====== Extracted records ======

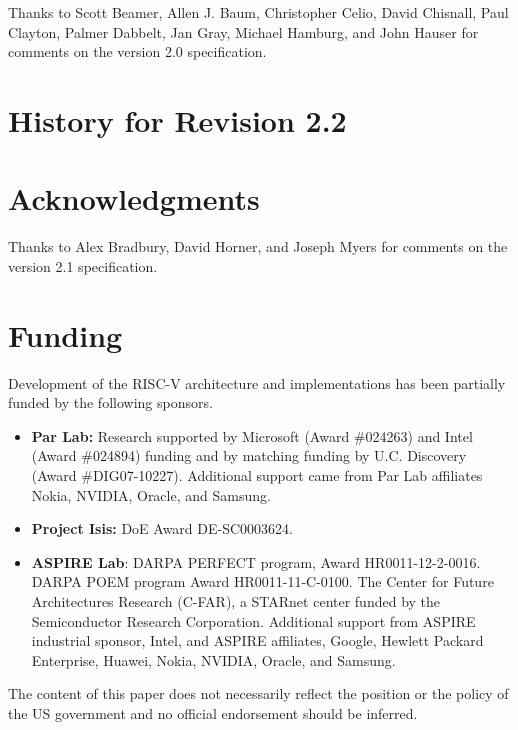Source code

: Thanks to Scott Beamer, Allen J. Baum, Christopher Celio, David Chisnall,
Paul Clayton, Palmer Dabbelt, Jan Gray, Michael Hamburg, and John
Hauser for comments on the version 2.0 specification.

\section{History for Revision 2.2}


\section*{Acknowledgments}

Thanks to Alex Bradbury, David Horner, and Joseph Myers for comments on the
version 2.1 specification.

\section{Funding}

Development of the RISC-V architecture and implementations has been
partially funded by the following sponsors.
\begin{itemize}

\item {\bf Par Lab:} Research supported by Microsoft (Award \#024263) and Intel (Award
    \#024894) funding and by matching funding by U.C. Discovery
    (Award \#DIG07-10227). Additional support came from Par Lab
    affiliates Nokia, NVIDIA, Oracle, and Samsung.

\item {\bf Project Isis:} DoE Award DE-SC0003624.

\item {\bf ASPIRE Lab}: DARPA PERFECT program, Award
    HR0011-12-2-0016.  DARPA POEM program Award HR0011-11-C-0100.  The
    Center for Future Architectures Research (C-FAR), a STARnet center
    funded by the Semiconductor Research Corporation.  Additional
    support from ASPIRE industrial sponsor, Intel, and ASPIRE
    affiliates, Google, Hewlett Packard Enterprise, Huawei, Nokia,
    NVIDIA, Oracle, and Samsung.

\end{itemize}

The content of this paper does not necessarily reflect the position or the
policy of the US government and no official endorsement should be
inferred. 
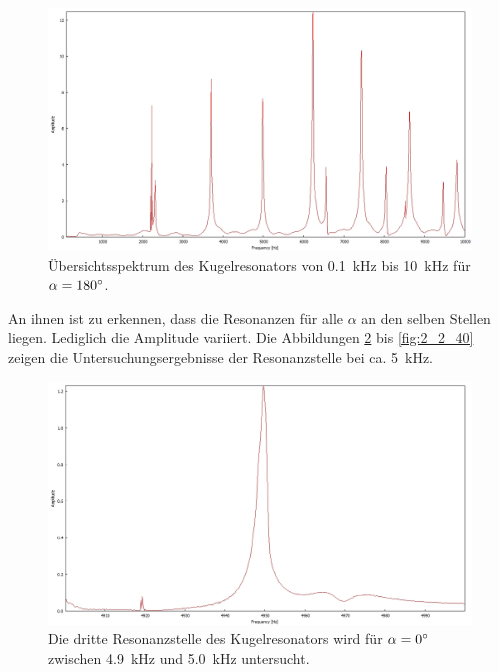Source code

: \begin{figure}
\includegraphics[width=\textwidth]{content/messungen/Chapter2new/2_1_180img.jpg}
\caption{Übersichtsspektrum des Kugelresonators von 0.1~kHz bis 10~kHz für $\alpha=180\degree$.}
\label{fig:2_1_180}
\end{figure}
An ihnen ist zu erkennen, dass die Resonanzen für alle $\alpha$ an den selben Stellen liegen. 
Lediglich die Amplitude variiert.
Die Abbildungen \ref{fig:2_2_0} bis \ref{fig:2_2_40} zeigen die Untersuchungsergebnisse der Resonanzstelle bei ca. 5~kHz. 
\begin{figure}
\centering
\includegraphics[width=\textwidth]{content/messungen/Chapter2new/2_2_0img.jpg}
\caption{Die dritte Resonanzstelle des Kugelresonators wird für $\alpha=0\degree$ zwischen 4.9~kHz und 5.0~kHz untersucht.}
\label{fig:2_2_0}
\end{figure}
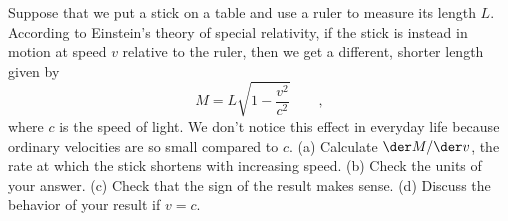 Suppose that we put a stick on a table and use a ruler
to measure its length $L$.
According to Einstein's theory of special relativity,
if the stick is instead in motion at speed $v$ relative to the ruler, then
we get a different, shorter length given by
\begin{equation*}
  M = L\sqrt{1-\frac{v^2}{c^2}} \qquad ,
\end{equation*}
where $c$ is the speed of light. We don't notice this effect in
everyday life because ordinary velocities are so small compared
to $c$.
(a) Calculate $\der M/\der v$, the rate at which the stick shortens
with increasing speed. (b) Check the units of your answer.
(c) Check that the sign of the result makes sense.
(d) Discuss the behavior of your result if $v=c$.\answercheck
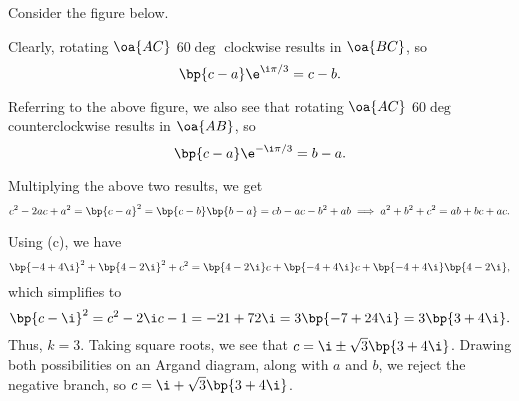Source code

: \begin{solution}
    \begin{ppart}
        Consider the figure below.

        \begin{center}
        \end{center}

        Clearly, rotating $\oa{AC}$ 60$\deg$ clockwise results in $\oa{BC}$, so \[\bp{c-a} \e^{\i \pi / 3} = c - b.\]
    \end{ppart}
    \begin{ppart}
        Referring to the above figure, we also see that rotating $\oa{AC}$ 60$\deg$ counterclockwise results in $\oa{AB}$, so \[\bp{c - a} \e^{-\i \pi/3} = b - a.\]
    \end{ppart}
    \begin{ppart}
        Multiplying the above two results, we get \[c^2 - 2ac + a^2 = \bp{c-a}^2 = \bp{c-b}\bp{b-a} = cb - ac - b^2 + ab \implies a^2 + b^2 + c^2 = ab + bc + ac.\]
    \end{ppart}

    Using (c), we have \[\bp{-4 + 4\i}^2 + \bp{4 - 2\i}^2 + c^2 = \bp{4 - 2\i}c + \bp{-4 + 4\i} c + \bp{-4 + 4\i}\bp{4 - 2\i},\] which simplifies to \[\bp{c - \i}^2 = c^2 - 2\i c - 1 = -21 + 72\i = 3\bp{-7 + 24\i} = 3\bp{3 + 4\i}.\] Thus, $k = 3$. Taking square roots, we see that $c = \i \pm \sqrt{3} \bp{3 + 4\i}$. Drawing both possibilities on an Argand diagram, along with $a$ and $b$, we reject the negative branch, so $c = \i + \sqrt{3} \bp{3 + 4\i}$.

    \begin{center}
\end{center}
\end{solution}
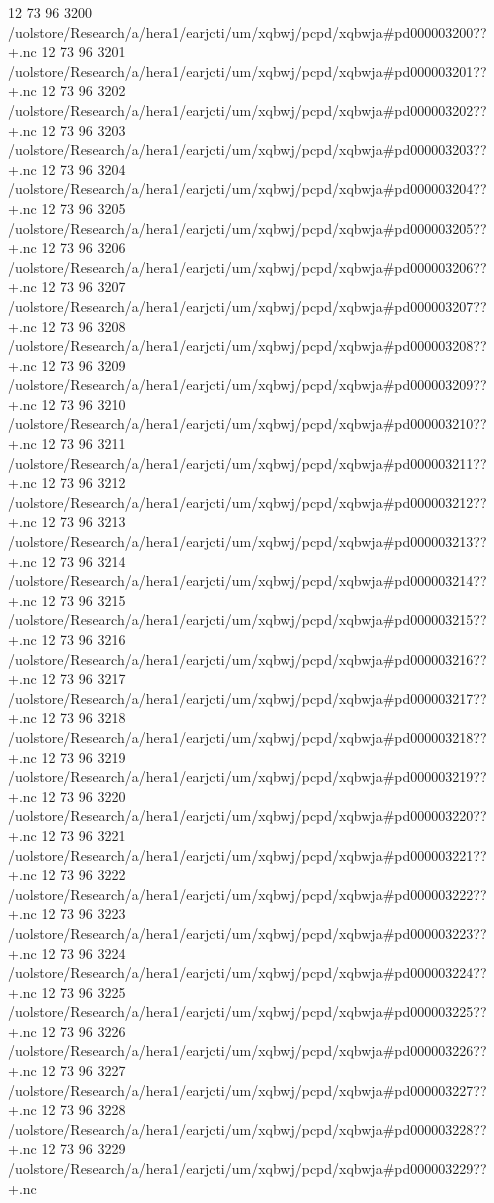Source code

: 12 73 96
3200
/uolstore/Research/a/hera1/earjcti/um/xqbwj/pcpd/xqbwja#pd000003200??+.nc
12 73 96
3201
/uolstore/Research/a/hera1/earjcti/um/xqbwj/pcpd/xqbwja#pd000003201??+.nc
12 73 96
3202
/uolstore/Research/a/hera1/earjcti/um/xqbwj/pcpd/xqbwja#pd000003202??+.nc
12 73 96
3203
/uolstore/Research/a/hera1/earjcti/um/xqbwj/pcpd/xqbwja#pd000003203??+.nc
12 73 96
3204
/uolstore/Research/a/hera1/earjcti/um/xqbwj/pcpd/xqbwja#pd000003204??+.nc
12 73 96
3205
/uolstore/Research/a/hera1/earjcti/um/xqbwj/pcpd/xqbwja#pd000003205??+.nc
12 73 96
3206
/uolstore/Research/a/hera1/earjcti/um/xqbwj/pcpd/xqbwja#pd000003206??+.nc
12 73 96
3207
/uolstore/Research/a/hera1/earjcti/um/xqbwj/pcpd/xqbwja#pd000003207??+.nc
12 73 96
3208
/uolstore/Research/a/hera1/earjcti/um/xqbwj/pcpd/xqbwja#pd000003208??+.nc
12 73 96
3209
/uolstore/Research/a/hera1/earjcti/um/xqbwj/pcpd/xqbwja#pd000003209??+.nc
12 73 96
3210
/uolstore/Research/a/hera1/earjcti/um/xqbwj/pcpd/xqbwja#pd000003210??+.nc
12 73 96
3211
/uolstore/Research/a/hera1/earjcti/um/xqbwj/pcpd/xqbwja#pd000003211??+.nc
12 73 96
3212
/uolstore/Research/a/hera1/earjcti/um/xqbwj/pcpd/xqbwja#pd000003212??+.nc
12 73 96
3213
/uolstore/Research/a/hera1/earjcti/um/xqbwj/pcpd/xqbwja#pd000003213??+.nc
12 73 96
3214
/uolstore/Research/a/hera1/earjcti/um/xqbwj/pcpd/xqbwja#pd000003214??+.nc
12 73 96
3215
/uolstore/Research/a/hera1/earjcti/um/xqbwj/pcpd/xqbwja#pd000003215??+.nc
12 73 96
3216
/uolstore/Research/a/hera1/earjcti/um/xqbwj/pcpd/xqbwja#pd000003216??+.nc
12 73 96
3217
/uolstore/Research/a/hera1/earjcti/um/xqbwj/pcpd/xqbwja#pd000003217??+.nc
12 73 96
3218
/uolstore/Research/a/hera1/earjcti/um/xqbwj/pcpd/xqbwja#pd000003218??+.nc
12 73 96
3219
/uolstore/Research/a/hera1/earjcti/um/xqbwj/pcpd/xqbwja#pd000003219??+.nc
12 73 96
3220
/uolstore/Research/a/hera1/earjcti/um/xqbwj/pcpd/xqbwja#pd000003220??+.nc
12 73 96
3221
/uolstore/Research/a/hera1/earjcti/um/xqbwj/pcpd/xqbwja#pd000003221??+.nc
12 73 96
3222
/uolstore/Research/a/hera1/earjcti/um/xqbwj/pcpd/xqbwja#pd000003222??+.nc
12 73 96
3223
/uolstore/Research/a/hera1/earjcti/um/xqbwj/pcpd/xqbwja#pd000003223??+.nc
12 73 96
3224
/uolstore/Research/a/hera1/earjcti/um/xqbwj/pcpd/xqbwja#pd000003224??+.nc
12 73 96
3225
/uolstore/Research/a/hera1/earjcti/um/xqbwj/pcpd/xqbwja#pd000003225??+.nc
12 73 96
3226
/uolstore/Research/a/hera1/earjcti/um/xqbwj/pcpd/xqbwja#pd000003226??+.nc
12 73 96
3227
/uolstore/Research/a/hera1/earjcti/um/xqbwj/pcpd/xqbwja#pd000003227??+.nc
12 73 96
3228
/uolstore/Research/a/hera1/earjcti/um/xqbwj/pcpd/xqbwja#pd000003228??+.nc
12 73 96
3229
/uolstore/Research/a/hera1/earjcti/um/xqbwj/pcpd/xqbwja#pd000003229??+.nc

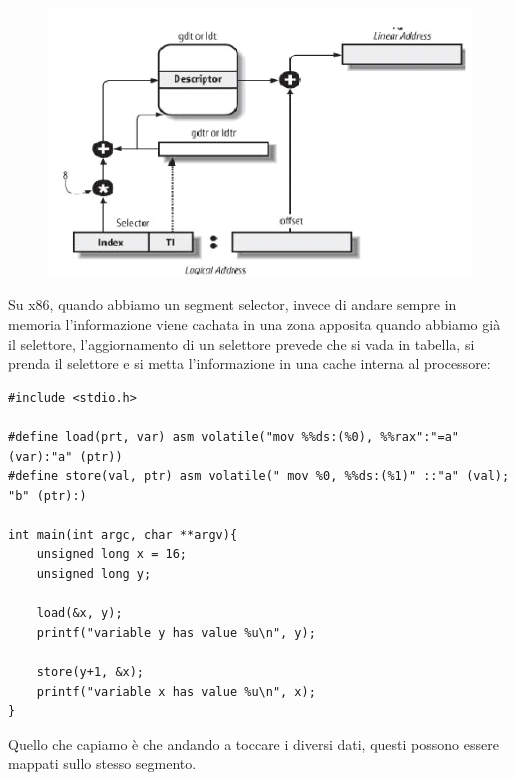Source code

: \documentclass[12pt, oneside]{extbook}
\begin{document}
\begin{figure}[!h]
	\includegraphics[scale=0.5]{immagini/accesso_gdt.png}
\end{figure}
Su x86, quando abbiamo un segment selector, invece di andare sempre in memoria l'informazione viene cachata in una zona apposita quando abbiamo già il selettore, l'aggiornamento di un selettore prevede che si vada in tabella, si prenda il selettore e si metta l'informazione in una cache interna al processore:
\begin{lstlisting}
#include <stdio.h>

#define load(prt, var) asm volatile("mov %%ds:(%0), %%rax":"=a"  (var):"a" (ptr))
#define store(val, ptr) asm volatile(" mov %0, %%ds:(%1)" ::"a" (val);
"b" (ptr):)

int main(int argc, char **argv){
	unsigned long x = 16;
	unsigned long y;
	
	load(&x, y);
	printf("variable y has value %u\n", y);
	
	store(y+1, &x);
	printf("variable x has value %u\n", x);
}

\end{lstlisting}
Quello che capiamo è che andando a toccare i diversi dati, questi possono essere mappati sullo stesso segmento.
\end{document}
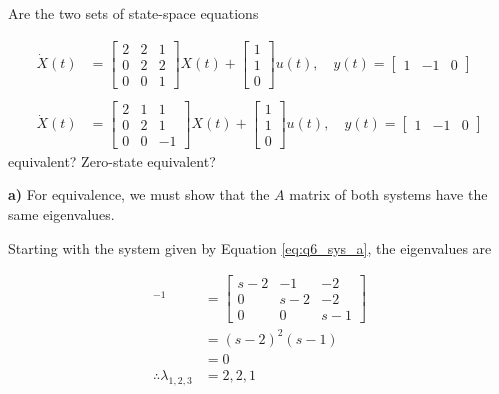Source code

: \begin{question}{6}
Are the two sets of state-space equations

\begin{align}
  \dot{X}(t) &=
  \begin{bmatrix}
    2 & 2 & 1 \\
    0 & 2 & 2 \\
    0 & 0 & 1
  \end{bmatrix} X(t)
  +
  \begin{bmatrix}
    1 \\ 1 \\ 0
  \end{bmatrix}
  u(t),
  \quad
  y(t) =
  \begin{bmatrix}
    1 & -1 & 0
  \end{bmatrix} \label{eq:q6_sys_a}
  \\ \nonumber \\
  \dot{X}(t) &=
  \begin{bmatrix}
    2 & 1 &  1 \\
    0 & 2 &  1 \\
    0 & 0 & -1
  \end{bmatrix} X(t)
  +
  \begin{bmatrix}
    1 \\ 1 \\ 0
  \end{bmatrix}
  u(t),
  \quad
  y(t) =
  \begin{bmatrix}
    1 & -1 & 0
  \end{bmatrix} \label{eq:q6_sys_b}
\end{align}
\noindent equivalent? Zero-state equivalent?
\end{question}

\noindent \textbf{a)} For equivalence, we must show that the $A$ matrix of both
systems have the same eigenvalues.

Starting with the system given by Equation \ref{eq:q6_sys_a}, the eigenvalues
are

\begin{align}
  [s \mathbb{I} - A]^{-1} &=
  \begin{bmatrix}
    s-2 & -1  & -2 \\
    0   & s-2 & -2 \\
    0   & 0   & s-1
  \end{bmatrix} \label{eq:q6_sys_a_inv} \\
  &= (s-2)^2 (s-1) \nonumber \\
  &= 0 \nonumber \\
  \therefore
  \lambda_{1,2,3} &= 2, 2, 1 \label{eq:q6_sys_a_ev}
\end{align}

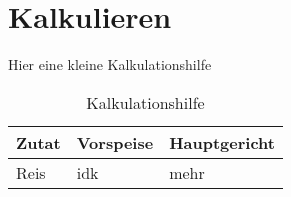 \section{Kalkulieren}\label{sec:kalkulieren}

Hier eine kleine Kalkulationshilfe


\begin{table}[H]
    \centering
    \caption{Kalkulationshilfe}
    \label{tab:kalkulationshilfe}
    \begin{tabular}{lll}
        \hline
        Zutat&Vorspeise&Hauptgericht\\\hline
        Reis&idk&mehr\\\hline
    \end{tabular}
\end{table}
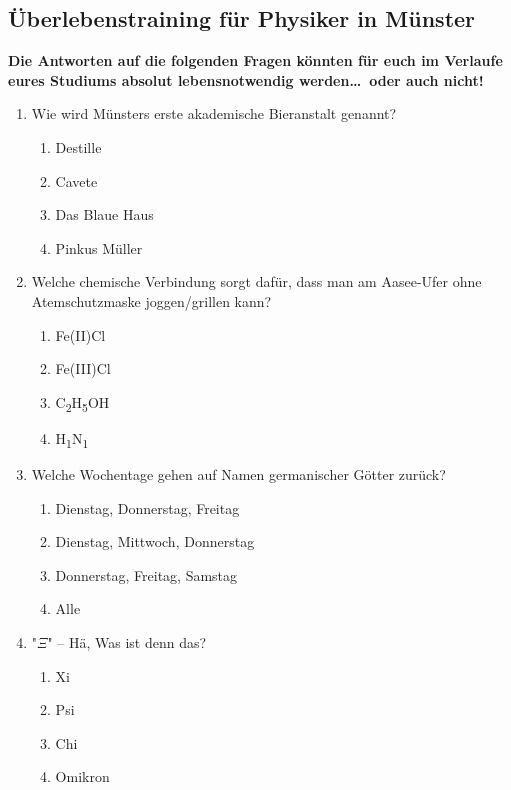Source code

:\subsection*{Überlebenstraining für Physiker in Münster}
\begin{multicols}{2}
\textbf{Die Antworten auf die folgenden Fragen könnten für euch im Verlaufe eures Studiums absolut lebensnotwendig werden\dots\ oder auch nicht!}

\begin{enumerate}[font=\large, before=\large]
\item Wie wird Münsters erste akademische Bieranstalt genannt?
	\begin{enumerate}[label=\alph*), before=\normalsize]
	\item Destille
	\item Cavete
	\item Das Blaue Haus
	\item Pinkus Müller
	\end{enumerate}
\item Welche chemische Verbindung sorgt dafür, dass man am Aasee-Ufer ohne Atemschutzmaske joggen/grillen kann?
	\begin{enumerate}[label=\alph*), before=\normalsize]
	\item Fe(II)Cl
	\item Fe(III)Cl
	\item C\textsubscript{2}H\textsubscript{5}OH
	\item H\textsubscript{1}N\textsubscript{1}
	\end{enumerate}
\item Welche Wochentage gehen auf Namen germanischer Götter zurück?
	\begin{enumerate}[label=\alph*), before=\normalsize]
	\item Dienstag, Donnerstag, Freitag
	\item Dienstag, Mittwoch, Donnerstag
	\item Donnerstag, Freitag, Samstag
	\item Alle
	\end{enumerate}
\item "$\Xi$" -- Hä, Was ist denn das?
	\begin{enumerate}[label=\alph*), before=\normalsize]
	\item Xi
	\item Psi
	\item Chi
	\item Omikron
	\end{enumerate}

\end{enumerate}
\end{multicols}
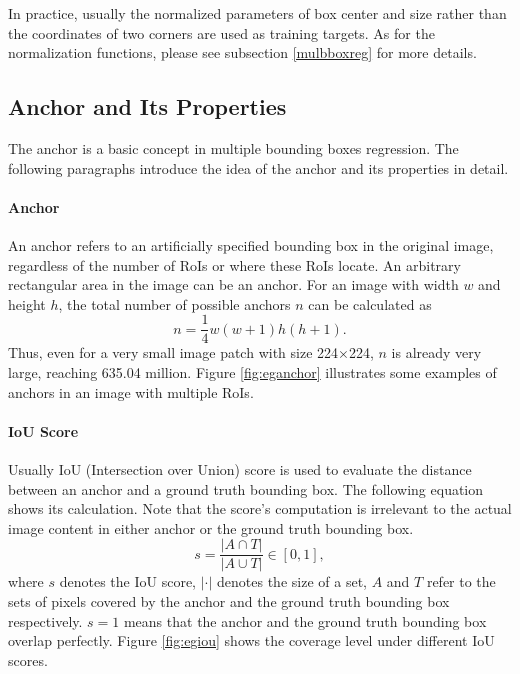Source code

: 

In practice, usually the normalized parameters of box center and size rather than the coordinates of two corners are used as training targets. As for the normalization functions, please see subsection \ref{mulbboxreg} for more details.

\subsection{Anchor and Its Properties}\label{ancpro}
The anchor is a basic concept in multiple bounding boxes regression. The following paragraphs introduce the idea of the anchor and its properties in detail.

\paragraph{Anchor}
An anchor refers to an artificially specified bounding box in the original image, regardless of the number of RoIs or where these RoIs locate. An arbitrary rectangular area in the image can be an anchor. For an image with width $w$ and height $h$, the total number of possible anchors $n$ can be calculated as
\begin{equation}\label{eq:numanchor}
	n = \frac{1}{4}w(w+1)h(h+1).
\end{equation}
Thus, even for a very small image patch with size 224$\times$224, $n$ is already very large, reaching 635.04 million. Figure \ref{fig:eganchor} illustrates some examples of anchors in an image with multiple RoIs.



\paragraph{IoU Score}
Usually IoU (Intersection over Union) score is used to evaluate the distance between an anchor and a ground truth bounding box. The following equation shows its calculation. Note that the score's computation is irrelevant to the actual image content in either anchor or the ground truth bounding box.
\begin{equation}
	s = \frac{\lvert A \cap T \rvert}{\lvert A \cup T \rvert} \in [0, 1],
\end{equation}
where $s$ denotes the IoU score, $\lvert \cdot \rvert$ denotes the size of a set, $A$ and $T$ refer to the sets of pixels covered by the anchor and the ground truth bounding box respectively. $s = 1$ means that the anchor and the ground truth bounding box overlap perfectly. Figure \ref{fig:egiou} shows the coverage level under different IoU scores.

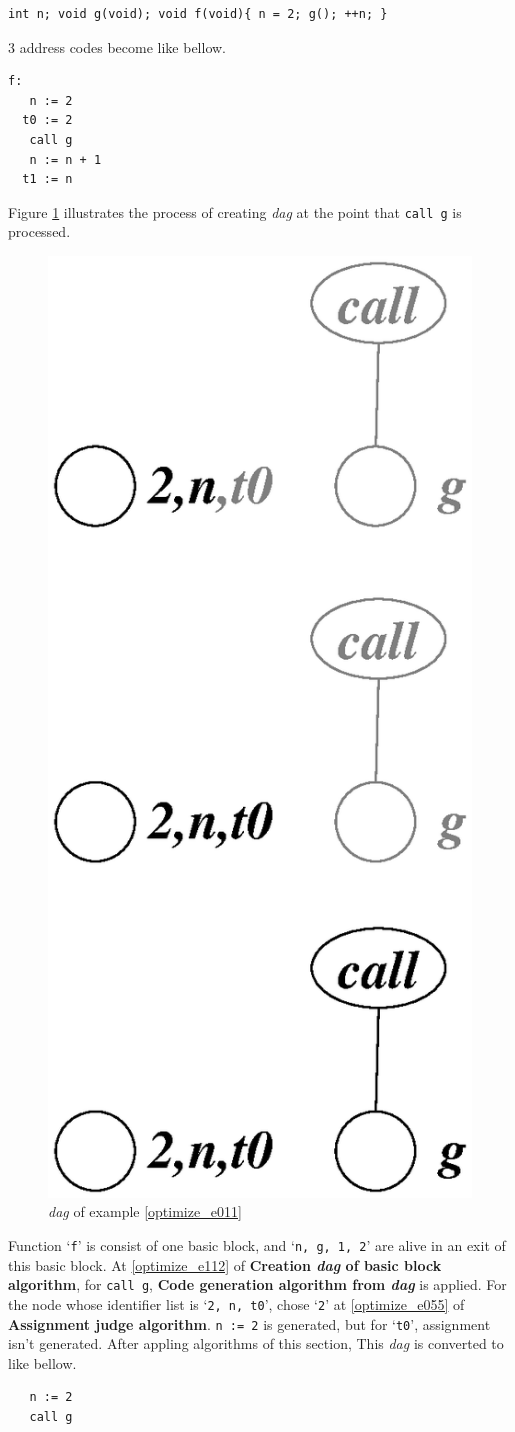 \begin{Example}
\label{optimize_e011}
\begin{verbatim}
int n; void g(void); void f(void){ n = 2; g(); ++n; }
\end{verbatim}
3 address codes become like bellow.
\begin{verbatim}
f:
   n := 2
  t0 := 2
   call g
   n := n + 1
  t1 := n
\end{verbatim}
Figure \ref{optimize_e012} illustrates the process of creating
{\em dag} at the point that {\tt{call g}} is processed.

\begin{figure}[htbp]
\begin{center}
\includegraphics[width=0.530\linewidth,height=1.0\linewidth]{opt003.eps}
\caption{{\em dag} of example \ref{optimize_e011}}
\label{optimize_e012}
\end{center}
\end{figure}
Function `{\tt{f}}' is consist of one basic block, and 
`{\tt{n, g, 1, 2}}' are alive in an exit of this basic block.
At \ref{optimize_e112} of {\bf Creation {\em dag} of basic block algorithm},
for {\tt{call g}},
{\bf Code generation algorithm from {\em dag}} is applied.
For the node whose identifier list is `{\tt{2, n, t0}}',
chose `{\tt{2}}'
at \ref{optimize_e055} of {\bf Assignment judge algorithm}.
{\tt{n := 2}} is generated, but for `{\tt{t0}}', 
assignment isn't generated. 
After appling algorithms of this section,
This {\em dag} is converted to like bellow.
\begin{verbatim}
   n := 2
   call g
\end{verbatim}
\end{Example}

======

Task details: Give back, unaltered, each line of the listing from the first to the line that contains "Thanks to Alex", leaving every picture out.

Solution to this task:
Source code

: Thanks to Scott Beamer, Allen J. Baum, Christopher Celio, David Chisnall,
Paul Clayton, Palmer Dabbelt, Jan Gray, Michael Hamburg, and John
Hauser for comments on the version 2.0 specification.

\section{History for Revision 2.2}


\section*{Acknowledgments}

Thanks to Alex Bradbury, David Horner, and Joseph Myers for comments on the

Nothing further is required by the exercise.